(Dataset entries)
__________________________________________________

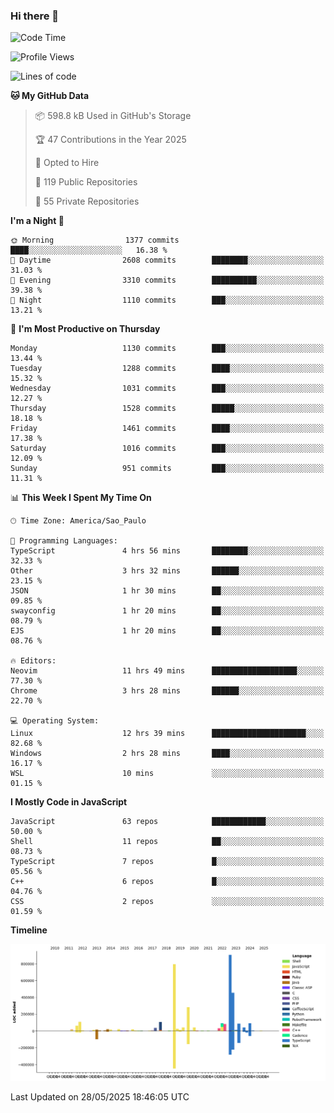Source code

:### Hi there 👋

<!--START_SECTION:waka-->
![Code Time](http://img.shields.io/badge/Code%20Time-7%2C181%20hrs%2054%20mins-blue)

![Profile Views](http://img.shields.io/badge/Profile%20Views-1-blue)

![Lines of code](https://img.shields.io/badge/From%20Hello%20World%20I%27ve%20Written-3.5%20million%20lines%20of%20code-blue)

**🐱 My GitHub Data** 

> 📦 598.8 kB Used in GitHub's Storage 
 > 
> 🏆 47 Contributions in the Year 2025
 > 
> 💼 Opted to Hire
 > 
> 📜 119 Public Repositories 
 > 
> 🔑 55 Private Repositories 
 > 
**I'm a Night 🦉** 

```text
🌞 Morning                1377 commits        ████░░░░░░░░░░░░░░░░░░░░░   16.38 % 
🌆 Daytime                2608 commits        ████████░░░░░░░░░░░░░░░░░   31.03 % 
🌃 Evening                3310 commits        ██████████░░░░░░░░░░░░░░░   39.38 % 
🌙 Night                  1110 commits        ███░░░░░░░░░░░░░░░░░░░░░░   13.21 % 
```
📅 **I'm Most Productive on Thursday** 

```text
Monday                   1130 commits        ███░░░░░░░░░░░░░░░░░░░░░░   13.44 % 
Tuesday                  1288 commits        ████░░░░░░░░░░░░░░░░░░░░░   15.32 % 
Wednesday                1031 commits        ███░░░░░░░░░░░░░░░░░░░░░░   12.27 % 
Thursday                 1528 commits        █████░░░░░░░░░░░░░░░░░░░░   18.18 % 
Friday                   1461 commits        ████░░░░░░░░░░░░░░░░░░░░░   17.38 % 
Saturday                 1016 commits        ███░░░░░░░░░░░░░░░░░░░░░░   12.09 % 
Sunday                   951 commits         ███░░░░░░░░░░░░░░░░░░░░░░   11.31 % 
```


📊 **This Week I Spent My Time On** 

```text
🕑︎ Time Zone: America/Sao_Paulo

💬 Programming Languages: 
TypeScript               4 hrs 56 mins       ████████░░░░░░░░░░░░░░░░░   32.33 % 
Other                    3 hrs 32 mins       ██████░░░░░░░░░░░░░░░░░░░   23.15 % 
JSON                     1 hr 30 mins        ██░░░░░░░░░░░░░░░░░░░░░░░   09.85 % 
swayconfig               1 hr 20 mins        ██░░░░░░░░░░░░░░░░░░░░░░░   08.79 % 
EJS                      1 hr 20 mins        ██░░░░░░░░░░░░░░░░░░░░░░░   08.76 % 

🔥 Editors: 
Neovim                   11 hrs 49 mins      ███████████████████░░░░░░   77.30 % 
Chrome                   3 hrs 28 mins       ██████░░░░░░░░░░░░░░░░░░░   22.70 % 

💻 Operating System: 
Linux                    12 hrs 39 mins      █████████████████████░░░░   82.68 % 
Windows                  2 hrs 28 mins       ████░░░░░░░░░░░░░░░░░░░░░   16.17 % 
WSL                      10 mins             ░░░░░░░░░░░░░░░░░░░░░░░░░   01.15 % 
```

**I Mostly Code in JavaScript** 

```text
JavaScript               63 repos            ████████████░░░░░░░░░░░░░   50.00 % 
Shell                    11 repos            ██░░░░░░░░░░░░░░░░░░░░░░░   08.73 % 
TypeScript               7 repos             █░░░░░░░░░░░░░░░░░░░░░░░░   05.56 % 
C++                      6 repos             █░░░░░░░░░░░░░░░░░░░░░░░░   04.76 % 
CSS                      2 repos             ░░░░░░░░░░░░░░░░░░░░░░░░░   01.59 % 
```



**Timeline**

![Lines of Code chart](https://raw.githubusercontent.com/jampow/jampow/master/assets/bar_graph.png)


 Last Updated on 28/05/2025 18:46:05 UTC
<!--END_SECTION:waka-->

__________________________________________________

_Exercise objective_.
Pictures stay out. Repeat only the lines from the beginning of the data through the line that has "My GitHub Data**".

_Exercise solution_.
Source code

:### Hi there 👋

<!--START_SECTION:waka-->
![Code Time](http://img.shields.io/badge/Code%20Time-7%2C181%20hrs%2054%20mins-blue)

![Profile Views](http://img.shields.io/badge/Profile%20Views-1-blue)

![Lines of code](https://img.shields.io/badge/From%20Hello%20World%20I%27ve%20Written-3.5%20million%20lines%20of%20code-blue)

**🐱 My GitHub Data** 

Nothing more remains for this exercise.